- Action item -
Emit the line that holds "Faculty page: https://bit.ly/3sjl9tn" and all lines following it through the end of the data, verbatim, and nothing else.

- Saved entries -
+ + + + + + +
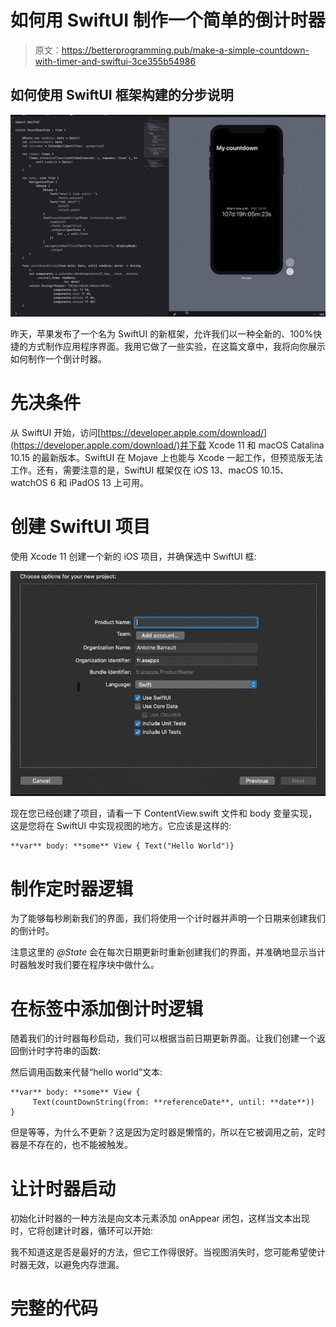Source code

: # 如何用 SwiftUI 制作一个简单的倒计时器

> 原文：<https://betterprogramming.pub/make-a-simple-countdown-with-timer-and-swiftui-3ce355b54986>

## 如何使用 SwiftUI 框架构建的分步说明

![](img/62747b63096b133fd62d74120ea44057.png)

昨天，苹果发布了一个名为 SwiftUI 的新框架，允许我们以一种全新的、100%快捷的方式制作应用程序界面。我用它做了一些实验，在这篇文章中，我将向你展示如何制作一个倒计时器。

# 先决条件

从 SwiftUI 开始，访问[https://developer.apple.com/download/](https://developer.apple.com/download/)并下载 Xcode 11 和 macOS Catalina 10.15 的最新版本。SwiftUI 在 Mojave 上也能与 Xcode 一起工作，但预览版无法工作。还有，需要注意的是，SwiftUI 框架仅在 iOS 13、macOS 10.15、watchOS 6 和 iPadOS 13 上可用。

# 创建 SwiftUI 项目

使用 Xcode 11 创建一个新的 iOS 项目，并确保选中 SwiftUI 框:

![](img/de77ed4263f29a2671563f742a487a0e.png)

现在您已经创建了项目，请看一下 ContentView.swift 文件和 body 变量实现，这是您将在 SwiftUI 中实现视图的地方。它应该是这样的:

```
**var** body: **some** View { Text("Hello World")}
```

# 制作定时器逻辑

为了能够每秒刷新我们的界面，我们将使用一个计时器并声明一个日期来创建我们的倒计时。

注意这里的 *@State* 会在每次日期更新时重新创建我们的界面，并准确地显示当计时器触发时我们要在程序块中做什么。

# 在标签中添加倒计时逻辑

随着我们的计时器每秒启动，我们可以根据当前日期更新界面。让我们创建一个返回倒计时字符串的函数:

然后调用函数来代替“hello world”文本:

```
**var** body: **some** View {
     Text(countDownString(from: **referenceDate**, until: **date**))
}
```

但是等等，为什么不更新？这是因为定时器是懒惰的，所以在它被调用之前，定时器是不存在的，也不能被触发。

# 让计时器启动

初始化计时器的一种方法是向文本元素添加 onAppear 闭包，这样当文本出现时，它将创建计时器，循环可以开始:

我不知道这是否是最好的方法，但它工作得很好。当视图消失时，您可能希望使计时器无效，以避免内存泄漏。

# 完整的代码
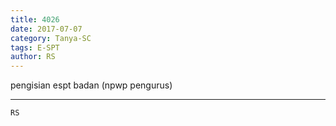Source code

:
 ```yaml
---
title: 4026
date: 2017-07-07
category: Tanya-SC
tags: E-SPT
author: RS
---
```


pengisian espt badan (npwp pengurus)

---



`RS`
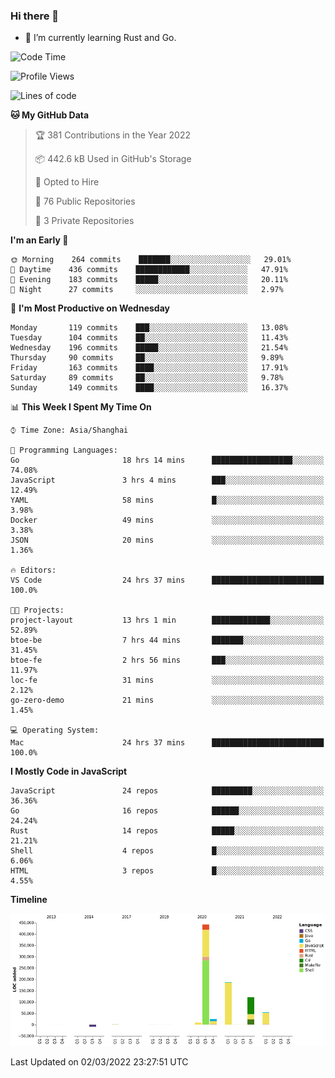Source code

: ### Hi there 👋

- 🌱 I’m currently learning Rust and Go.

<!--START_SECTION:waka-->
![Code Time](http://img.shields.io/badge/Code%20Time-279%20hrs%2010%20mins-blue)

![Profile Views](http://img.shields.io/badge/Profile%20Views-0-blue)

![Lines of code](https://img.shields.io/badge/From%20Hello%20World%20I%27ve%20Written-836%20Thousand%20lines%20of%20code-blue)

**🐱 My GitHub Data** 

> 🏆 381 Contributions in the Year 2022
 > 
> 📦 442.6 kB Used in GitHub's Storage 
 > 
> 💼 Opted to Hire
 > 
> 📜 76 Public Repositories 
 > 
> 🔑 3 Private Repositories  
 > 
**I'm an Early 🐤** 

```text
🌞 Morning    264 commits    ███████░░░░░░░░░░░░░░░░░░   29.01% 
🌆 Daytime    436 commits    ████████████░░░░░░░░░░░░░   47.91% 
🌃 Evening    183 commits    █████░░░░░░░░░░░░░░░░░░░░   20.11% 
🌙 Night      27 commits     ░░░░░░░░░░░░░░░░░░░░░░░░░   2.97%

```
📅 **I'm Most Productive on Wednesday** 

```text
Monday       119 commits    ███░░░░░░░░░░░░░░░░░░░░░░   13.08% 
Tuesday      104 commits    ██░░░░░░░░░░░░░░░░░░░░░░░   11.43% 
Wednesday    196 commits    █████░░░░░░░░░░░░░░░░░░░░   21.54% 
Thursday     90 commits     ██░░░░░░░░░░░░░░░░░░░░░░░   9.89% 
Friday       163 commits    ████░░░░░░░░░░░░░░░░░░░░░   17.91% 
Saturday     89 commits     ██░░░░░░░░░░░░░░░░░░░░░░░   9.78% 
Sunday       149 commits    ████░░░░░░░░░░░░░░░░░░░░░   16.37%

```


📊 **This Week I Spent My Time On** 

```text
⌚︎ Time Zone: Asia/Shanghai

💬 Programming Languages: 
Go                       18 hrs 14 mins      ██████████████████░░░░░░░   74.08% 
JavaScript               3 hrs 4 mins        ███░░░░░░░░░░░░░░░░░░░░░░   12.49% 
YAML                     58 mins             █░░░░░░░░░░░░░░░░░░░░░░░░   3.98% 
Docker                   49 mins             ░░░░░░░░░░░░░░░░░░░░░░░░░   3.38% 
JSON                     20 mins             ░░░░░░░░░░░░░░░░░░░░░░░░░   1.36%

🔥 Editors: 
VS Code                  24 hrs 37 mins      █████████████████████████   100.0%

🐱‍💻 Projects: 
project-layout           13 hrs 1 min        █████████████░░░░░░░░░░░░   52.89% 
btoe-be                  7 hrs 44 mins       ███████░░░░░░░░░░░░░░░░░░   31.45% 
btoe-fe                  2 hrs 56 mins       ███░░░░░░░░░░░░░░░░░░░░░░   11.97% 
loc-fe                   31 mins             ░░░░░░░░░░░░░░░░░░░░░░░░░   2.12% 
go-zero-demo             21 mins             ░░░░░░░░░░░░░░░░░░░░░░░░░   1.45%

💻 Operating System: 
Mac                      24 hrs 37 mins      █████████████████████████   100.0%

```

**I Mostly Code in JavaScript** 

```text
JavaScript               24 repos            █████████░░░░░░░░░░░░░░░░   36.36% 
Go                       16 repos            ██████░░░░░░░░░░░░░░░░░░░   24.24% 
Rust                     14 repos            █████░░░░░░░░░░░░░░░░░░░░   21.21% 
Shell                    4 repos             █░░░░░░░░░░░░░░░░░░░░░░░░   6.06% 
HTML                     3 repos             █░░░░░░░░░░░░░░░░░░░░░░░░   4.55%

```


**Timeline**

![Chart not found](https://raw.githubusercontent.com/elton/elton/main/charts/bar_graph.png) 


 Last Updated on 02/03/2022 23:27:51 UTC
<!--END_SECTION:waka-->

<!--
**elton/elton** is a ✨ _special_ ✨ repository because its `README.md` (this file) appears on your GitHub profile.

Here are some ideas to get you started:

- 🔭 I’m currently working on ...
- 🌱 I’m currently learning ...
- 👯 I’m looking to collaborate on ...
- 🤔 I’m looking for help with ...
- 💬 Ask me about ...
- 📫 How to reach me: ...
- 😄 Pronouns: ...
- ⚡ Fun fact: ...
-->

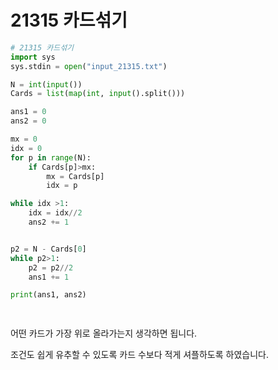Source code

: # 21315 카드섞기

```python
# 21315 카드섞기
import sys
sys.stdin = open("input_21315.txt")

N = int(input())
Cards = list(map(int, input().split()))

ans1 = 0
ans2 = 0

mx = 0
idx = 0
for p in range(N):
    if Cards[p]>mx:
        mx = Cards[p]
        idx = p

while idx >1:
    idx = idx//2
    ans2 += 1


p2 = N - Cards[0]
while p2>1:
    p2 = p2//2
    ans1 += 1

print(ans1, ans2)

    
```

어떤 카드가 가장 위로 올라가는지 생각하면 됩니다.

조건도 쉽게 유추할 수 있도록 카드 수보다 적게 셔플하도록 하였습니다.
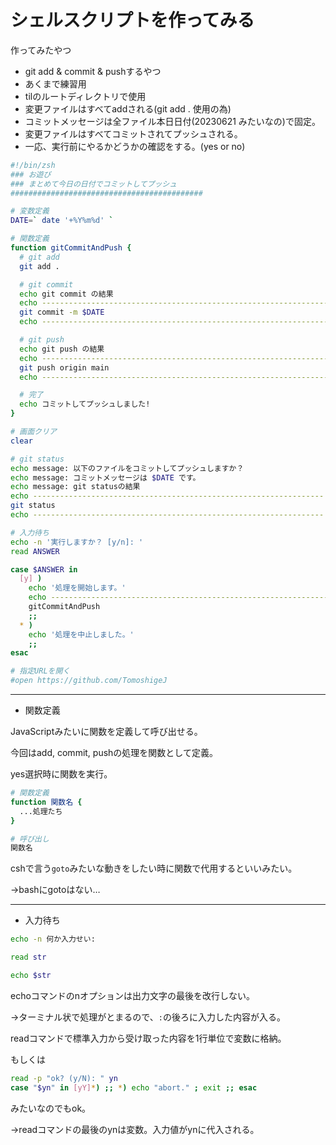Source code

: # シェルスクリプトを作ってみる

作ってみたやつ
- git add & commit & pushするやつ
- あくまで練習用
- tilのルートディレクトリで使用
- 変更ファイルはすべてaddされる(git add . 使用の為)
- コミットメッセージは全ファイル本日日付(20230621 みたいなの)で固定。
- 変更ファイルはすべてコミットされてプッシュされる。
- 一応、実行前にやるかどうかの確認をする。(yes or no)

```bash
#!/bin/zsh
### お遊び
### まとめて今日の日付でコミットしてプッシュ
###########################################

# 変数定義
DATE=` date '+%Y%m%d' `

# 関数定義
function gitCommitAndPush {
  # git add
  git add .

  # git commit
  echo git commit の結果
  echo -----------------------------------------------------------------
  git commit -m $DATE
  echo -----------------------------------------------------------------

  # git push
  echo git push の結果
  echo -----------------------------------------------------------------
  git push origin main
  echo -----------------------------------------------------------------

  # 完了
  echo コミットしてプッシュしました!
}

# 画面クリア
clear

# git status
echo message: 以下のファイルをコミットしてプッシュしますか？
echo message: コミットメッセージは $DATE です。
echo message: git statusの結果
echo -----------------------------------------------------------------
git status
echo -----------------------------------------------------------------

# 入力待ち
echo -n '実行しますか？ [y/n]: '
read ANSWER

case $ANSWER in
  [y] )
    echo '処理を開始します。'
    echo -----------------------------------------------------------------
    gitCommitAndPush
    ;;
  * )
    echo '処理を中止しました。'
    ;;
esac

# 指定URLを開く
#open https://github.com/TomoshigeJ
```

---

- 関数定義

JavaScriptみたいに関数を定義して呼び出せる。

今回はadd, commit, pushの処理を関数として定義。

yes選択時に関数を実行。

```bash
# 関数定義
function 関数名 {
  ...処理たち
}

# 呼び出し
関数名
```

cshで言う`goto`みたいな動きをしたい時に関数で代用するといいみたい。

→bashにgotoはない…

---

- 入力待ち

```bash
echo -n 何か入力せい:

read str

echo $str
```

echoコマンドのnオプションは出力文字の最後を改行しない。

→ターミナル状で処理がとまるので、`:`の後ろに入力した内容が入る。

readコマンドで標準入力から受け取った内容を1行単位で変数に格納。

もしくは
```bash
read -p "ok? (y/N): " yn
case "$yn" in [yY]*) ;; *) echo "abort." ; exit ;; esac
```
みたいなのでもok。

→readコマンドの最後のynは変数。入力値がynに代入される。
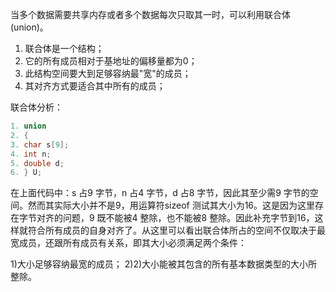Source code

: 当多个数据需要共享内存或者多个数据每次只取其一时，可以利用联合体(union)。
1) 联合体是一个结构；
2) 它的所有成员相对于基地址的偏移量都为0；
3) 此结构空间要大到足够容纳最"宽"的成员；
4) 其对齐方式要适合其中所有的成员；

联合体分析：

```c
1. union
2. {
3. char s[9];
4. int n;
5. double d;
6. } U;
```
在上面代码中：s 占9 字节，n 占4 字节，d 占8 字节，因此其至少需9 字节的空间。然而其实际大小并不是9，用运算符sizeof 测试其大小为16。这是因为这里存在字节对齐的问题，9 既不能被4 整除，也不能被8 整除。因此补充字节到16，这样就符合所有成员的自身对齐了。从这里可以看出联合体所占的空间不仅取决于最宽成员，还跟所有成员有关系，即其大小必须满足两个条件：

1)大小足够容纳最宽的成员；
2)2)大小能被其包含的所有基本数据类型的大小所整除。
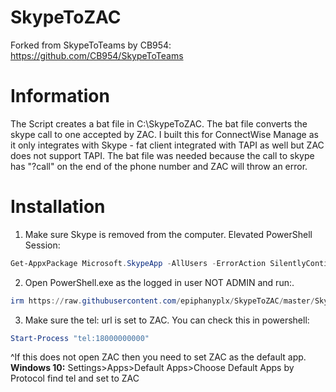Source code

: # SkypeToZAC
Forked from SkypeToTeams by CB954: https://github.com/CB954/SkypeToTeams

# Information
The Script creates a bat file in C:\SkypeToZAC. The bat file converts the skype call to one accepted by ZAC. I built this for ConnectWise Manage as it only integrates with Skype - fat client integrated with TAPI as well but ZAC does not support TAPI. The bat file was needed because the call to skype has "?call" on the end of the phone number and ZAC will throw an error.

# Installation
1. Make sure Skype is removed from the computer. Elevated PowerShell Session:
 ```powershell
Get-AppxPackage Microsoft.SkypeApp -AllUsers -ErrorAction SilentlyContinue -WarningAction SilentlyContinue | Remove-AppPackage -AllUsers -ErrorAction SilentlyContinue -WarningAction SilentlyContinue
```
2. Open PowerShell.exe as the logged in user NOT ADMIN and run:.
```powershell
irm https://raw.githubusercontent.com/epiphanyplx/SkypeToZAC/master/SkypeToZAC.ps1 | iex
```
3. Make sure the tel: url is set to ZAC. You can check this in powershell: 
```powershell
Start-Process "tel:18000000000"
``` 
^If this does not open ZAC then you need to set ZAC as the default app. 
<br>**Windows 10:** Settings>Apps>Default Apps>Choose Default Apps by Protocol find tel and set to ZAC
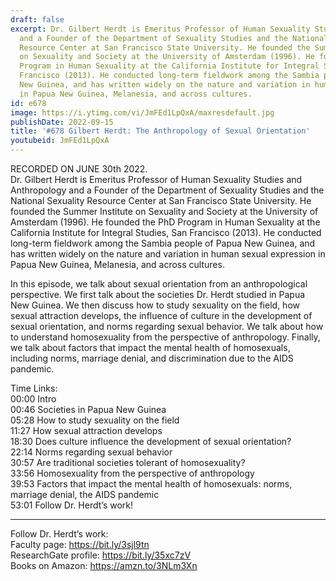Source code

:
```yaml
---
draft: false
excerpt: Dr. Gilbert Herdt is Emeritus Professor of Human Sexuality Studies and Anthropology
  and a Founder of the Department of Sexuality Studies and the National Sexuality
  Resource Center at San Francisco State University. He founded the Summer Institute
  on Sexuality and Society at the University of Amsterdam (1996). He founded the PhD
  Program in Human Sexuality at the California Institute for Integral Studies, San
  Francisco (2013). He conducted long-term fieldwork among the Sambia people of Papua
  New Guinea, and has written widely on the nature and variation in human sexual expression
  in Papua New Guinea, Melanesia, and across cultures.
id: e678
image: https://i.ytimg.com/vi/JmFEd1LpQxA/maxresdefault.jpg
publishDate: 2022-09-15
title: '#678 Gilbert Herdt: The Anthropology of Sexual Orientation'
youtubeid: JmFEd1LpQxA
---
```

RECORDED ON JUNE 30th 2022.  
Dr. Gilbert Herdt is Emeritus Professor of Human Sexuality Studies and Anthropology and a Founder of the Department of Sexuality Studies and the National Sexuality Resource Center at San Francisco State University. He founded the Summer Institute on Sexuality and Society at the University of Amsterdam (1996). He founded the PhD Program in Human Sexuality at the California Institute for Integral Studies, San Francisco (2013). He conducted long-term fieldwork among the Sambia people of Papua New Guinea, and has written widely on the nature and variation in human sexual expression in Papua New Guinea, Melanesia, and across cultures.

In this episode, we talk about sexual orientation from an anthropological perspective. We first talk about the societies Dr. Herdt studied in Papua New Guinea. We then discuss how to study sexuality on the field, how sexual attraction develops, the influence of culture in the development of sexual orientation, and norms regarding sexual behavior. We talk about how to understand homosexuality from the perspective of anthropology. Finally, we talk about factors that impact the mental health of homosexuals, including norms, marriage denial, and discrimination due to the AIDS pandemic.

Time Links:  
00:00 Intro  
00:46  Societies in Papua New Guinea  
05:28  How to study sexuality on the field  
11:27  How sexual attraction develops  
18:30  Does culture influence the development of sexual orientation?  
22:14  Norms regarding sexual behavior  
30:57  Are traditional societies tolerant of homosexuality?  
33:56  Homosexuality from the perspective of anthropology  
39:53  Factors that impact the mental health of homosexuals: norms, marriage denial, the AIDS pandemic  
53:01  Follow Dr. Herdt’s work!

---

Follow Dr. Herdt’s work:  
Faculty page: https://bit.ly/3sjl9tn  
ResearchGate profile: https://bit.ly/35xc7zV  
Books on Amazon: https://amzn.to/3NLm3Xn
+ + + + + + +
- Response to this exercise -
Faculty page: https://bit.ly/3sjl9tn  
ResearchGate profile: https://bit.ly/35xc7zV  
Books on Amazon: https://amzn.to/3NLm3Xn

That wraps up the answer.